## Assignment
Please give back only the lines below from the one containing "To **resolve** the" to the one containing "created in UCP", each repeated word for word, both ends included.

*** Input data

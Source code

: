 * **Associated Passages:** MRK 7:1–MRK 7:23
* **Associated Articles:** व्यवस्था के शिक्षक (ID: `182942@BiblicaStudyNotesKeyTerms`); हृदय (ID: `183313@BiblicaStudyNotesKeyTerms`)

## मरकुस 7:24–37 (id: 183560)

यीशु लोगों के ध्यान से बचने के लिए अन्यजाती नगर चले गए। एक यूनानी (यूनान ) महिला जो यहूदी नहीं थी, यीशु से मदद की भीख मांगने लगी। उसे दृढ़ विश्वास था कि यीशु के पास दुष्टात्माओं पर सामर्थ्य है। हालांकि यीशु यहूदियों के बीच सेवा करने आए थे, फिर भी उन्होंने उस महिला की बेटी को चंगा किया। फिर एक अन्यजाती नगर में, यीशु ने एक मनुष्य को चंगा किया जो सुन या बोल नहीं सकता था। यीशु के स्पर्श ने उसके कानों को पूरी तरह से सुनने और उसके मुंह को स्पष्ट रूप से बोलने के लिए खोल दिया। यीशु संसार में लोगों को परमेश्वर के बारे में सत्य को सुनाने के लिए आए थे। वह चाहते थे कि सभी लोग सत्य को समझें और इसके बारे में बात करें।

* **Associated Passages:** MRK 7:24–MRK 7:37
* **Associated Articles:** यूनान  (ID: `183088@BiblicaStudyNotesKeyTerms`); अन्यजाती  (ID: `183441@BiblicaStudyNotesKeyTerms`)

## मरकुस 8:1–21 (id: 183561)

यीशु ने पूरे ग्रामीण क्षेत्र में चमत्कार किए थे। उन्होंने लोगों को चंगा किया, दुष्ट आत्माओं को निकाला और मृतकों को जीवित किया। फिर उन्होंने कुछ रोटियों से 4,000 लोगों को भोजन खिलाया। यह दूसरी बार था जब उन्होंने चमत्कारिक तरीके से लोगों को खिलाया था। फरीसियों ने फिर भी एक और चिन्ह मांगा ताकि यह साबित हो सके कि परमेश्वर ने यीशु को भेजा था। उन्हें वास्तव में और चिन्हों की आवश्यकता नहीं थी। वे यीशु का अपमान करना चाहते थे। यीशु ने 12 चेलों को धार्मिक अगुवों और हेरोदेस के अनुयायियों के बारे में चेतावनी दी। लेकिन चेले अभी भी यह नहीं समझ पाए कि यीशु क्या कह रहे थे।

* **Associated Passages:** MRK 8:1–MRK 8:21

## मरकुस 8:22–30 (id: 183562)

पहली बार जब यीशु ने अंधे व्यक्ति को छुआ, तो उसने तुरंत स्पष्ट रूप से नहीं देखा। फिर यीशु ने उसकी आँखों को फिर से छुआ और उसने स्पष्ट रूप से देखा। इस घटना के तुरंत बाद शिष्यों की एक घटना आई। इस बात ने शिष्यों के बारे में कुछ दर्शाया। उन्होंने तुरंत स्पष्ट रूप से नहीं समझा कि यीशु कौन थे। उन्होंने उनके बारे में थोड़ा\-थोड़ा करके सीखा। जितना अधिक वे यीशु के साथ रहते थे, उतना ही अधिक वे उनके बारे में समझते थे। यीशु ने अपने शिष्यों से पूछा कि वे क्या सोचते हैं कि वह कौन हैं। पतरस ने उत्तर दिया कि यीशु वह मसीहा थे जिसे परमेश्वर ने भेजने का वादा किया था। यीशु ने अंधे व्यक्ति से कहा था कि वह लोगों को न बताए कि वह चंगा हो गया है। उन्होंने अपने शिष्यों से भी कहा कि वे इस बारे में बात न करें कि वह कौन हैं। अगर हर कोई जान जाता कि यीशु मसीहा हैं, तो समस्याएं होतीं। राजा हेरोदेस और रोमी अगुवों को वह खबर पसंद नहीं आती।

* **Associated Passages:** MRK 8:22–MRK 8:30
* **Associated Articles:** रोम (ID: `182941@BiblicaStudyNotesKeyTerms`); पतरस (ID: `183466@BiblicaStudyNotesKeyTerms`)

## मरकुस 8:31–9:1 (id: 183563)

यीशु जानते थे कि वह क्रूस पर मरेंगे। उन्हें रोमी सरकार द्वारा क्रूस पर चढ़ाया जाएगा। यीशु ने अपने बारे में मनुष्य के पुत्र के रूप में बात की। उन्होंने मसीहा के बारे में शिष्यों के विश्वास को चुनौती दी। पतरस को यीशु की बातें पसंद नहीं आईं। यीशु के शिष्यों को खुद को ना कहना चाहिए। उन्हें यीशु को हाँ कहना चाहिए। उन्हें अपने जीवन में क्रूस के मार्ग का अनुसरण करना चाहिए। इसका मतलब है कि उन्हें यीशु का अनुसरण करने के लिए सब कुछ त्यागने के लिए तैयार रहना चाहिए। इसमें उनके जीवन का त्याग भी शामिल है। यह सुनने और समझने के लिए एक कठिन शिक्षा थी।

******
*** Input data

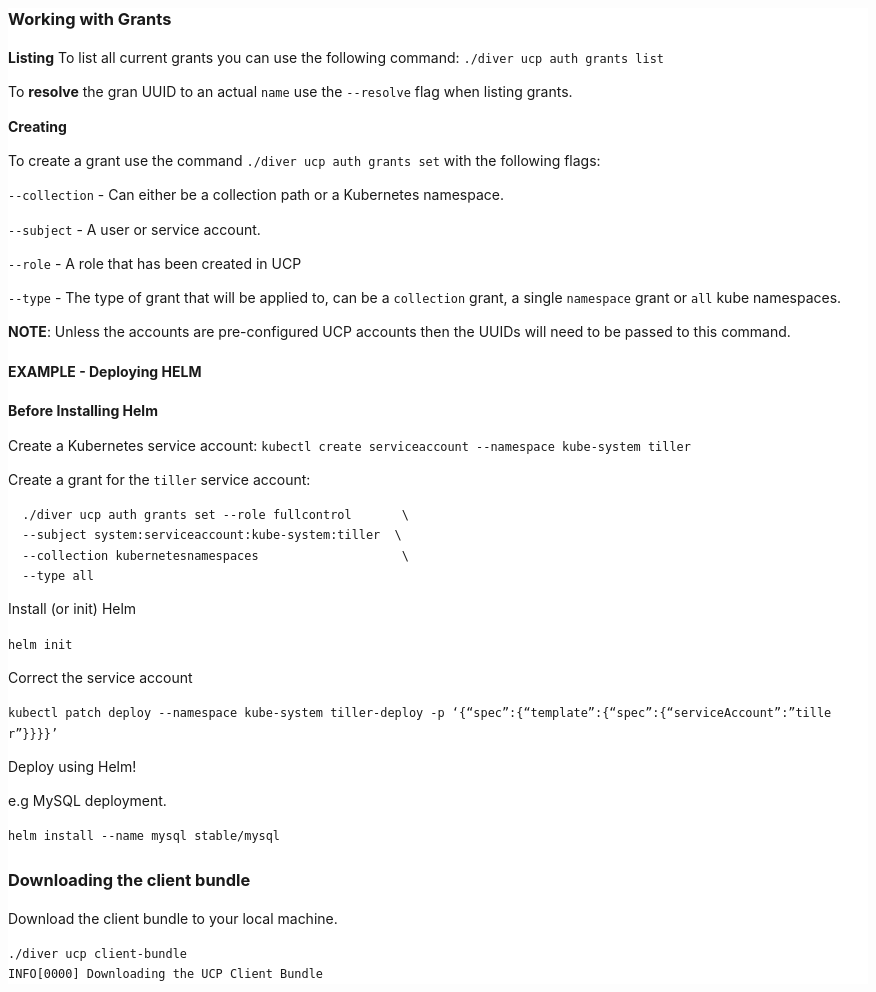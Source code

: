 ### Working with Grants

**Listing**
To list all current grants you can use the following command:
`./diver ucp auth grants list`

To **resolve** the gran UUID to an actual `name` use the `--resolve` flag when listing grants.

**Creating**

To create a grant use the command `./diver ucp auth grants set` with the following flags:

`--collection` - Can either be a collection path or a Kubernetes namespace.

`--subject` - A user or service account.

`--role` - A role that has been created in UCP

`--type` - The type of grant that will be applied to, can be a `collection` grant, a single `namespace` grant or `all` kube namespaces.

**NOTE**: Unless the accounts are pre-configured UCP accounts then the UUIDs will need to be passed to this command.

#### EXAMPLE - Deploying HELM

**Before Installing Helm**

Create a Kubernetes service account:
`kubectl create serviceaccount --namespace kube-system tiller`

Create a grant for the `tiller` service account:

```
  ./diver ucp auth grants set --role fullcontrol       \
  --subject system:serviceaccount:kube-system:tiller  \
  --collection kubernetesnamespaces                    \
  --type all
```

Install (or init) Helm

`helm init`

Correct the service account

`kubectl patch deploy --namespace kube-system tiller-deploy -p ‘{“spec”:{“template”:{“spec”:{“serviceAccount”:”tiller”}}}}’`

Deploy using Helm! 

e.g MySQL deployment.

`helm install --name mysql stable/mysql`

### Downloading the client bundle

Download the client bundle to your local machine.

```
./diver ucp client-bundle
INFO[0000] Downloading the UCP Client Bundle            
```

******

## Expected answer
To **resolve** the gran UUID to an actual `name` use the `--resolve` flag when listing grants.

**Creating**

To create a grant use the command `./diver ucp auth grants set` with the following flags:

`--collection` - Can either be a collection path or a Kubernetes namespace.

`--subject` - A user or service account.

`--role` - A role that has been created in UCP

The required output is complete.